How to Talk about Cultural Trauma through Art, or, Working With Difficult Pasts

This essay revisits the starting points of the project Communicating Difficult Pasts, which curators and researchers Margaret Tali and Ieva Astahovska initiated in 2018 while searching for new ways to artistically and curatorially explore the twentieth-century history of the Baltic region and its ongoing impact. Exchanges and discussions that they facilitated in the broader region around the Baltic states revealed many shared narratives of memory within a still-to-be-written history of the twentieth century. Opening up questions related to transnational memory, trauma, silences, and lack of representation of the darker sides of this history, the project also created new solidarities.

Baltic history, with its different colonial occupations and military conflicts, is so complex that it is often difficult to make sense of it to outsiders without simplifying it significantly.  We have continued to use Western categories in art and cultural history to describe it, when in fact, new frameworks and concepts are necessary to articulate it for both ourselves and others.

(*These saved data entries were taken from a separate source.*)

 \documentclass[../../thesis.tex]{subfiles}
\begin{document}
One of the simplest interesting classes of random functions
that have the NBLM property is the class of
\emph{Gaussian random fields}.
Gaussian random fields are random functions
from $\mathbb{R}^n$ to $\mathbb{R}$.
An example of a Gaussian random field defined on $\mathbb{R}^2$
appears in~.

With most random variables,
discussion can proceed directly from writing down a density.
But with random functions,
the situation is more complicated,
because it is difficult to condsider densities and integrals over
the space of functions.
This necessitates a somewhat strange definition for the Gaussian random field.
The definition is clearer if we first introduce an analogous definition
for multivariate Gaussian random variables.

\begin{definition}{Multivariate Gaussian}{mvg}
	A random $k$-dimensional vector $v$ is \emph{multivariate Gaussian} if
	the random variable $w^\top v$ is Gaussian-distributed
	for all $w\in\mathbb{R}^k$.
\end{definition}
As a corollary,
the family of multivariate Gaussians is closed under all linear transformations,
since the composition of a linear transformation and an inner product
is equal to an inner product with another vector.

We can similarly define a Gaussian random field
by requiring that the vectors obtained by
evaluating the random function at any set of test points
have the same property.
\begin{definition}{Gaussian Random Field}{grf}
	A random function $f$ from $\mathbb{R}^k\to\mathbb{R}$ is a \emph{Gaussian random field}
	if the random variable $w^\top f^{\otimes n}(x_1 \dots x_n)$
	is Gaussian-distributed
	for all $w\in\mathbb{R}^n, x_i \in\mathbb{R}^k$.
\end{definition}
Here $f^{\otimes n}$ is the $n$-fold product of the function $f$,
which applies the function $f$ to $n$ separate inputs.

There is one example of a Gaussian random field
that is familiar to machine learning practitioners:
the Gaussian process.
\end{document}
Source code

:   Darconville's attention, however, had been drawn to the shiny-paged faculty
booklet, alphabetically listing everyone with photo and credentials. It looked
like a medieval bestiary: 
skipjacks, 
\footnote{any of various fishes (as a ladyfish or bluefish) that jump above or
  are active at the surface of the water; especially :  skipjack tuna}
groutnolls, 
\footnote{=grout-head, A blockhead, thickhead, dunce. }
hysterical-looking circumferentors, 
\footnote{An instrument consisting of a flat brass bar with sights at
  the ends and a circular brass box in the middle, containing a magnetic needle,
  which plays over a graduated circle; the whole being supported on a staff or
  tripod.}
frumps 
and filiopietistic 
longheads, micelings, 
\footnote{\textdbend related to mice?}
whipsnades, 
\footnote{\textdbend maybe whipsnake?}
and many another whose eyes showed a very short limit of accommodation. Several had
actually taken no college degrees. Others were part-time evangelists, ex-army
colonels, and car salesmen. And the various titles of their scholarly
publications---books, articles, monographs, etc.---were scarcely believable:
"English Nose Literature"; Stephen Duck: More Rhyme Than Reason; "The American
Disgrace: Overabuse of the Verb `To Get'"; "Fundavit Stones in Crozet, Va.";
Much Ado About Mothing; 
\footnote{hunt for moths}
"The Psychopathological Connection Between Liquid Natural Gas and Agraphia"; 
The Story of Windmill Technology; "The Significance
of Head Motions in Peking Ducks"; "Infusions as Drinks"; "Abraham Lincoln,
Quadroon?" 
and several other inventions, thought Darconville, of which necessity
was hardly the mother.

The needs to decolonize knowledge and to create new solidarities were crucial motivations in initiating Communicating Difficult Pasts, a collaborative project that we started as curators positioned within and outside the region, in Rotterdam/Tallinn and Riga, respectively.1Ieva Astahovska works at the Latvian Center for Contemporary Art in Riga, and Margaret Tali works at the Institute of Art History and Visual Culture in the Estonian Academy of Arts and shares her time between Rotterdam and Tallinn. We wished to gather younger-generation researchers around the twentieth-century past, and also to engage artists in exchanges about the subject of communicating legacies of violence.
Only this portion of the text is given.